Science and religion – friends or foes? This age-old question with heavily-debated answers on both sides will be the subject of Professor Allan Chapman’s annual lecture at Bemidji State University.
Chapman, a professor and member of the Faculty of History from Wadham College of Oxford University in England, presents an annual fall program at Bemidji State as the official kickoff to the university’s EuroSpring program. EuroSpring is Bemidji State’s oldest international study program, offered during the spring semester.

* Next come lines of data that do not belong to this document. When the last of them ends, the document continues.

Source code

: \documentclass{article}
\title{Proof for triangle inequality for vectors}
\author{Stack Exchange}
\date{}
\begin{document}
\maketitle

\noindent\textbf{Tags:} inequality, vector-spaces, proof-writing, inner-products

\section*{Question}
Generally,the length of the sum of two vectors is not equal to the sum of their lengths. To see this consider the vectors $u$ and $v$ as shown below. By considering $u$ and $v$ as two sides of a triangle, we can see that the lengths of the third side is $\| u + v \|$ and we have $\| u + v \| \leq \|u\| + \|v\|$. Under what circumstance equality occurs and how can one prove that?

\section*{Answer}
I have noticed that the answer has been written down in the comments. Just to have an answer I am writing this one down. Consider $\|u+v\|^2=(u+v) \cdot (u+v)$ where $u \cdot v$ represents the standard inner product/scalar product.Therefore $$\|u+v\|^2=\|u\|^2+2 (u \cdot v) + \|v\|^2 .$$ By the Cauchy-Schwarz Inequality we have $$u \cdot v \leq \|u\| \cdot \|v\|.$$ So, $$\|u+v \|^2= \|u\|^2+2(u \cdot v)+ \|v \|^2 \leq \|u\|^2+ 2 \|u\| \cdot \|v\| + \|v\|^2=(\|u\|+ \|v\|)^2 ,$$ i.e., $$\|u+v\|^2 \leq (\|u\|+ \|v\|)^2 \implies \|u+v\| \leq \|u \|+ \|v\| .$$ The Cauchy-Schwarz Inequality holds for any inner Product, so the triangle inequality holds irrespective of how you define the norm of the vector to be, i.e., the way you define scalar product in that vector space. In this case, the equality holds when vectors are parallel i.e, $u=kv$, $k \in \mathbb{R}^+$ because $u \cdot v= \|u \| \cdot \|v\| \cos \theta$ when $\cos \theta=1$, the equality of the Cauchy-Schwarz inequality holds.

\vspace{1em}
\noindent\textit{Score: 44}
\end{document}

Chapman’s 2012 lecture is Sept. 24 in Hagg-Sauer Hall 100. The lecture will begin at 3 p.m. and is open to the public free of charge.
“Those people who have come to be styled the ‘New Atheists’ try to convince us that religion really belongs to an earlier phase of human development, and that nowadays science has taken its place as the yardstick of authority,” Chapman says. “They also claim that one cannot be a scientist and a committed religious person. On the other hand, there are living today scientists of the highest intellectual distinction, in sciences ranging from cosmology to medical research, who make no bones about their faith and cannot understand what the ‘New Atheists’ are getting so worked up about.”
Chapman’s lecture will explore whether anything has changed in the nature of scientific discovery to allow for the modern pervasiveness of atheistic interpretations of science that did not exist in the past. He also will examine whether modern discoveries in biology, brain science, cosmology and physics seriously undermine religious belief.
“Are religious modern scientists just fools who are so blind in their dogmatic brain-washing that they cannot see the bigger world beyond their test-tubes?” Chapman asks. “Or on the other hand, are the ‘New Atheists’ simply re-telling a worn-out tale which itself goes back centuries, and which they are trying to spice up with big helpings of rhetoric and ridicule?”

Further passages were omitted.